BRIEF: What you return has to match the listing below line for line.
BEGIN DATA EXTRACT
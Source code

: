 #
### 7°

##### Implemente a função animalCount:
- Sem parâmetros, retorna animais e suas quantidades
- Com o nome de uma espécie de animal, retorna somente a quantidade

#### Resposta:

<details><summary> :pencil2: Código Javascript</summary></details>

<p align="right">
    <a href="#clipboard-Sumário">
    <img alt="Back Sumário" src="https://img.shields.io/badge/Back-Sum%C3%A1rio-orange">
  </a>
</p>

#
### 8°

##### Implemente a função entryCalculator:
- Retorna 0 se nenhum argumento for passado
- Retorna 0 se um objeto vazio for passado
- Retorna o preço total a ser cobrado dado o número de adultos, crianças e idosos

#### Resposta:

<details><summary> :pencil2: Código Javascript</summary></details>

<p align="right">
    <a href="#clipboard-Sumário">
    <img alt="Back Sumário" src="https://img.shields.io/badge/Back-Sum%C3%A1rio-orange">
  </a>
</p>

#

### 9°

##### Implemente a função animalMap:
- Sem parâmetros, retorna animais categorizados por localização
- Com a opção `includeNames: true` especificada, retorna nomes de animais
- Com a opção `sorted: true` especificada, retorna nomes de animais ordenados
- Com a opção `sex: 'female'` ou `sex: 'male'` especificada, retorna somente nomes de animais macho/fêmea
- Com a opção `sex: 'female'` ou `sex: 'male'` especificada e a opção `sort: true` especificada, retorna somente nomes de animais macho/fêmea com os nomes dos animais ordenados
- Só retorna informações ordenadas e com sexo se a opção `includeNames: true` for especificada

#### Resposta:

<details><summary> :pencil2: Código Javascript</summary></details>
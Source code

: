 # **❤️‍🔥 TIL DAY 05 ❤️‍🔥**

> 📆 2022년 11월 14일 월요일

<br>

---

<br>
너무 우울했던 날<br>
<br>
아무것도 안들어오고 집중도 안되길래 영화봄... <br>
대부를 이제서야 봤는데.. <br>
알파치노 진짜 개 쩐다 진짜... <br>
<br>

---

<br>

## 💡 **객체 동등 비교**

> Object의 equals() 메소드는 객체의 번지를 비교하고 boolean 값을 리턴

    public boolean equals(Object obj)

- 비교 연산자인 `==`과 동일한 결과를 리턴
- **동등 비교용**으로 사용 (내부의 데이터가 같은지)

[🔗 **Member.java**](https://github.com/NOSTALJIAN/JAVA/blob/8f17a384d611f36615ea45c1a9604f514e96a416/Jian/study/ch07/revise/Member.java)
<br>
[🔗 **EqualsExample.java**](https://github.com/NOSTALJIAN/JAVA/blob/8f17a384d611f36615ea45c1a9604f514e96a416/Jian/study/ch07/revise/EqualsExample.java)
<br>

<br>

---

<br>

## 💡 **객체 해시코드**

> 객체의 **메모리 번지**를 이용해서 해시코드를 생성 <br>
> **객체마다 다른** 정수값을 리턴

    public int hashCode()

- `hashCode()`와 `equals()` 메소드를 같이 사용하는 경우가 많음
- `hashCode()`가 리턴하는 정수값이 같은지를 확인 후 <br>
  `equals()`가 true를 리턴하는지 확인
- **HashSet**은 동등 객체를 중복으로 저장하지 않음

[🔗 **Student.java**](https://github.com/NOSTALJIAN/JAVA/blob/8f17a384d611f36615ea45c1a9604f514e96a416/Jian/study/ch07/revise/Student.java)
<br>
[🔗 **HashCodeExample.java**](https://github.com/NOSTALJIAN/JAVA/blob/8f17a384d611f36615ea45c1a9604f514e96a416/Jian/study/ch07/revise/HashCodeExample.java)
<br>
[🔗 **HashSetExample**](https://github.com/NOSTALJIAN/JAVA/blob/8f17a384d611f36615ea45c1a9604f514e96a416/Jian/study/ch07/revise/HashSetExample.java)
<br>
END DATA EXTRACT
REPLY TO THE EXERCISE:
Source code

: #
### 7°

##### Implemente a função animalCount:
- Sem parâmetros, retorna animais e suas quantidades
- Com o nome de uma espécie de animal, retorna somente a quantidade

#### Resposta:

<details><summary> :pencil2: Código Javascript</summary></details>

<p align="right">
    <a href="#clipboard-Sumário">
    <img alt="Back Sumário" src="https://img.shields.io/badge/Back-Sum%C3%A1rio-orange">
  </a>
</p>

#
### 8°

##### Implemente a função entryCalculator:
- Retorna 0 se nenhum argumento for passado
- Retorna 0 se um objeto vazio for passado
- Retorna o preço total a ser cobrado dado o número de adultos, crianças e idosos

#### Resposta:

<details><summary> :pencil2: Código Javascript</summary></details>

<p align="right">
    <a href="#clipboard-Sumário">
    <img alt="Back Sumário" src="https://img.shields.io/badge/Back-Sum%C3%A1rio-orange">
  </a>
</p>

#

### 9°

##### Implemente a função animalMap:
- Sem parâmetros, retorna animais categorizados por localização
- Com a opção `includeNames: true` especificada, retorna nomes de animais
- Com a opção `sorted: true` especificada, retorna nomes de animais ordenados
- Com a opção `sex: 'female'` ou `sex: 'male'` especificada, retorna somente nomes de animais macho/fêmea
- Com a opção `sex: 'female'` ou `sex: 'male'` especificada e a opção `sort: true` especificada, retorna somente nomes de animais macho/fêmea com os nomes dos animais ordenados
- Só retorna informações ordenadas e com sexo se a opção `includeNames: true` for especificada

#### Resposta:

<details><summary> :pencil2: Código Javascript</summary></details>
Source code

: # **❤️‍🔥 TIL DAY 05 ❤️‍🔥**

> 📆 2022년 11월 14일 월요일

<br>

---

<br>
너무 우울했던 날<br>
<br>
아무것도 안들어오고 집중도 안되길래 영화봄... <br>
대부를 이제서야 봤는데.. <br>
알파치노 진짜 개 쩐다 진짜... <br>
<br>

---

<br>

## 💡 **객체 동등 비교**

> Object의 equals() 메소드는 객체의 번지를 비교하고 boolean 값을 리턴

    public boolean equals(Object obj)

- 비교 연산자인 `==`과 동일한 결과를 리턴
- **동등 비교용**으로 사용 (내부의 데이터가 같은지)

[🔗 **Member.java**](https://github.com/NOSTALJIAN/JAVA/blob/8f17a384d611f36615ea45c1a9604f514e96a416/Jian/study/ch07/revise/Member.java)
<br>
[🔗 **EqualsExample.java**](https://github.com/NOSTALJIAN/JAVA/blob/8f17a384d611f36615ea45c1a9604f514e96a416/Jian/study/ch07/revise/EqualsExample.java)
<br>

<br>

---

<br>

## 💡 **객체 해시코드**

> 객체의 **메모리 번지**를 이용해서 해시코드를 생성 <br>
> **객체마다 다른** 정수값을 리턴

    public int hashCode()

- `hashCode()`와 `equals()` 메소드를 같이 사용하는 경우가 많음
- `hashCode()`가 리턴하는 정수값이 같은지를 확인 후 <br>
  `equals()`가 true를 리턴하는지 확인
- **HashSet**은 동등 객체를 중복으로 저장하지 않음

[🔗 **Student.java**](https://github.com/NOSTALJIAN/JAVA/blob/8f17a384d611f36615ea45c1a9604f514e96a416/Jian/study/ch07/revise/Student.java)
<br>
[🔗 **HashCodeExample.java**](https://github.com/NOSTALJIAN/JAVA/blob/8f17a384d611f36615ea45c1a9604f514e96a416/Jian/study/ch07/revise/HashCodeExample.java)
<br>
[🔗 **HashSetExample**](https://github.com/NOSTALJIAN/JAVA/blob/8f17a384d611f36615ea45c1a9604f514e96a416/Jian/study/ch07/revise/HashSetExample.java)
<br>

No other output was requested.